(Dataset entries)

◆ ◆ ◆ ◆

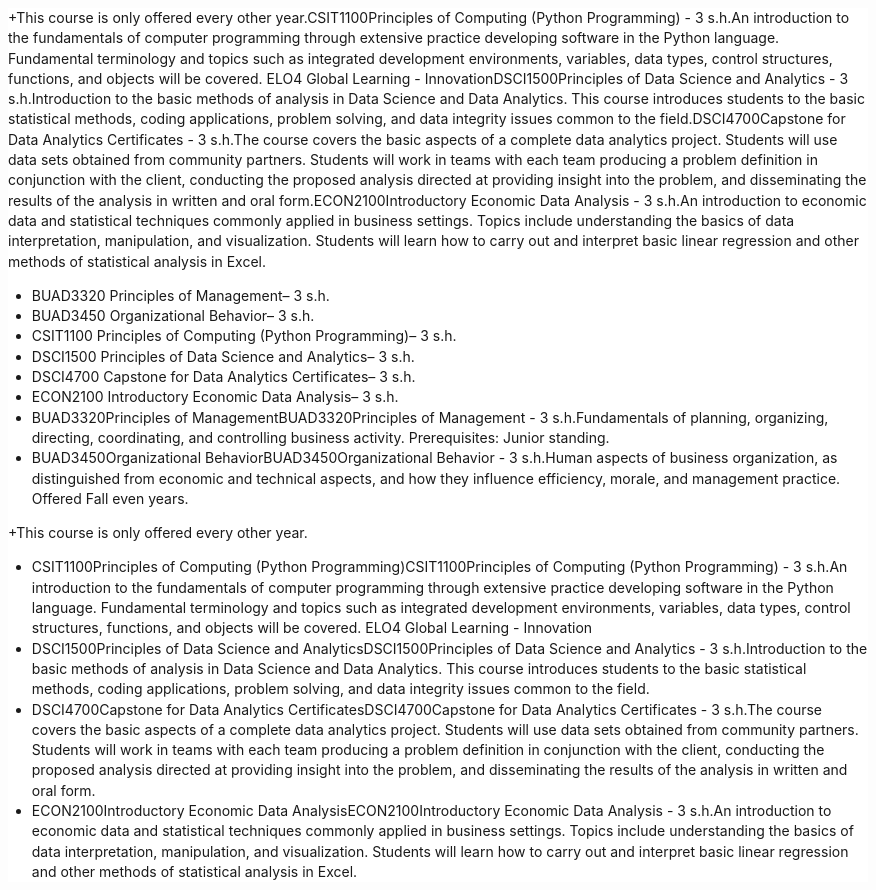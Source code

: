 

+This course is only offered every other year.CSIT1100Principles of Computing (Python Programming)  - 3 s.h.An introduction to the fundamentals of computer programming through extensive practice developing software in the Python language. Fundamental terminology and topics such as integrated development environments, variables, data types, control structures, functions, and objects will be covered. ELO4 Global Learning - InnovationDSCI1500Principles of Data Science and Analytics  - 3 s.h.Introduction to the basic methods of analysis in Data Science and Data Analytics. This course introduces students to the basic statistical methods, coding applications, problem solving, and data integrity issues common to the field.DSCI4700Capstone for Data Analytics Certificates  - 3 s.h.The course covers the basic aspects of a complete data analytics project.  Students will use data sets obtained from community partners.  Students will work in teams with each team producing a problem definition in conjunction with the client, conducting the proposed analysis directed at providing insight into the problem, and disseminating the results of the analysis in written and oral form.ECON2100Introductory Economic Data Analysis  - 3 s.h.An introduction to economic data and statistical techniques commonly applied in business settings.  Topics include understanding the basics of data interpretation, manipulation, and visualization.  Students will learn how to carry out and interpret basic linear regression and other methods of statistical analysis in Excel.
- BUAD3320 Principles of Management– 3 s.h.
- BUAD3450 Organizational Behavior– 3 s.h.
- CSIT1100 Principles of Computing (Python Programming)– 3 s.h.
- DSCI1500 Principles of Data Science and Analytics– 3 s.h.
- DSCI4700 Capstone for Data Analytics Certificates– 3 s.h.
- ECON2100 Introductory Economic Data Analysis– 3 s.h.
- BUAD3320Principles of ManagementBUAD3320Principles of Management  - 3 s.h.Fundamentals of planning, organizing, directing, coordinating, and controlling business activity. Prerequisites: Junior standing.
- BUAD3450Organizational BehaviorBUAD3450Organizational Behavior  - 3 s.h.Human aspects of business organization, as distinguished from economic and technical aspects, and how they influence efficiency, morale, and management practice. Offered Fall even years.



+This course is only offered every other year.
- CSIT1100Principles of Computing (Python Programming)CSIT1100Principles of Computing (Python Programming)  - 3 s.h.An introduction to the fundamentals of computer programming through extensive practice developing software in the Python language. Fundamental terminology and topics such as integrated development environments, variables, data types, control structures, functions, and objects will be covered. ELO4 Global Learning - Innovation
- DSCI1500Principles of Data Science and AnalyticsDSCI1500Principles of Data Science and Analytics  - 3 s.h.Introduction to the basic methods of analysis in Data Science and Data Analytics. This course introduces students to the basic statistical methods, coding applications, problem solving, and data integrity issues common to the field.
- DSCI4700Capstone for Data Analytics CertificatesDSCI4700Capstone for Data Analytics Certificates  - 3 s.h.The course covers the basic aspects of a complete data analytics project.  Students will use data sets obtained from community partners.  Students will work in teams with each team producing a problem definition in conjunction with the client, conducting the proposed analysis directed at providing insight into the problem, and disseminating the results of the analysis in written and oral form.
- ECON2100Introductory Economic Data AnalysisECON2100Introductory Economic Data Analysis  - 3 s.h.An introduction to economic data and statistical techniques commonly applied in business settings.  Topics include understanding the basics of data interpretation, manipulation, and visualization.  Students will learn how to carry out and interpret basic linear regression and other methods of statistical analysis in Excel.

◆ ◆ ◆ ◆

• _Task brief_:
Write out each line of the data exactly; the images should be left out.

• _Task answer_:
Source code

: 

+This course is only offered every other year.CSIT1100Principles of Computing (Python Programming)  - 3 s.h.An introduction to the fundamentals of computer programming through extensive practice developing software in the Python language. Fundamental terminology and topics such as integrated development environments, variables, data types, control structures, functions, and objects will be covered. ELO4 Global Learning - InnovationDSCI1500Principles of Data Science and Analytics  - 3 s.h.Introduction to the basic methods of analysis in Data Science and Data Analytics. This course introduces students to the basic statistical methods, coding applications, problem solving, and data integrity issues common to the field.DSCI4700Capstone for Data Analytics Certificates  - 3 s.h.The course covers the basic aspects of a complete data analytics project.  Students will use data sets obtained from community partners.  Students will work in teams with each team producing a problem definition in conjunction with the client, conducting the proposed analysis directed at providing insight into the problem, and disseminating the results of the analysis in written and oral form.ECON2100Introductory Economic Data Analysis  - 3 s.h.An introduction to economic data and statistical techniques commonly applied in business settings.  Topics include understanding the basics of data interpretation, manipulation, and visualization.  Students will learn how to carry out and interpret basic linear regression and other methods of statistical analysis in Excel.
- BUAD3320 Principles of Management– 3 s.h.
- BUAD3450 Organizational Behavior– 3 s.h.
- CSIT1100 Principles of Computing (Python Programming)– 3 s.h.
- DSCI1500 Principles of Data Science and Analytics– 3 s.h.
- DSCI4700 Capstone for Data Analytics Certificates– 3 s.h.
- ECON2100 Introductory Economic Data Analysis– 3 s.h.
- BUAD3320Principles of ManagementBUAD3320Principles of Management  - 3 s.h.Fundamentals of planning, organizing, directing, coordinating, and controlling business activity. Prerequisites: Junior standing.
- BUAD3450Organizational BehaviorBUAD3450Organizational Behavior  - 3 s.h.Human aspects of business organization, as distinguished from economic and technical aspects, and how they influence efficiency, morale, and management practice. Offered Fall even years.



+This course is only offered every other year.
- CSIT1100Principles of Computing (Python Programming)CSIT1100Principles of Computing (Python Programming)  - 3 s.h.An introduction to the fundamentals of computer programming through extensive practice developing software in the Python language. Fundamental terminology and topics such as integrated development environments, variables, data types, control structures, functions, and objects will be covered. ELO4 Global Learning - Innovation
- DSCI1500Principles of Data Science and AnalyticsDSCI1500Principles of Data Science and Analytics  - 3 s.h.Introduction to the basic methods of analysis in Data Science and Data Analytics. This course introduces students to the basic statistical methods, coding applications, problem solving, and data integrity issues common to the field.
- DSCI4700Capstone for Data Analytics CertificatesDSCI4700Capstone for Data Analytics Certificates  - 3 s.h.The course covers the basic aspects of a complete data analytics project.  Students will use data sets obtained from community partners.  Students will work in teams with each team producing a problem definition in conjunction with the client, conducting the proposed analysis directed at providing insight into the problem, and disseminating the results of the analysis in written and oral form.
- ECON2100Introductory Economic Data AnalysisECON2100Introductory Economic Data Analysis  - 3 s.h.An introduction to economic data and statistical techniques commonly applied in business settings.  Topics include understanding the basics of data interpretation, manipulation, and visualization.  Students will learn how to carry out and interpret basic linear regression and other methods of statistical analysis in Excel.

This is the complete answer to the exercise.